[Entries taken from a collection]
▽
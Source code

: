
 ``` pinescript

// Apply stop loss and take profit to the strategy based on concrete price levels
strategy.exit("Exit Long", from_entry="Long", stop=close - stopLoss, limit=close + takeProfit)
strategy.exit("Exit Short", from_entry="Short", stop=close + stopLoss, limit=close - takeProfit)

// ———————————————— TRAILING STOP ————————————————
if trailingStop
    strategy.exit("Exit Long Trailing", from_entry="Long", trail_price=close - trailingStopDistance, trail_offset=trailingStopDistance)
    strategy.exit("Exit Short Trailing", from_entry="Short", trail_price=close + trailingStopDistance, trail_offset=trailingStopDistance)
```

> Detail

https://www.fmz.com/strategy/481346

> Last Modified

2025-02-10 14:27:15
△
● **What you need to do**
Using the records above as the source, restate each line verbatim.

● **Result for this exercise**
Source code

:
 ``` pinescript

// Apply stop loss and take profit to the strategy based on concrete price levels
strategy.exit("Exit Long", from_entry="Long", stop=close - stopLoss, limit=close + takeProfit)
strategy.exit("Exit Short", from_entry="Short", stop=close + stopLoss, limit=close - takeProfit)

// ———————————————— TRAILING STOP ————————————————
if trailingStop
    strategy.exit("Exit Long Trailing", from_entry="Long", trail_price=close - trailingStopDistance, trail_offset=trailingStopDistance)
    strategy.exit("Exit Short Trailing", from_entry="Short", trail_price=close + trailingStopDistance, trail_offset=trailingStopDistance)
```

> Detail

https://www.fmz.com/strategy/481346

> Last Modified

2025-02-10 14:27:15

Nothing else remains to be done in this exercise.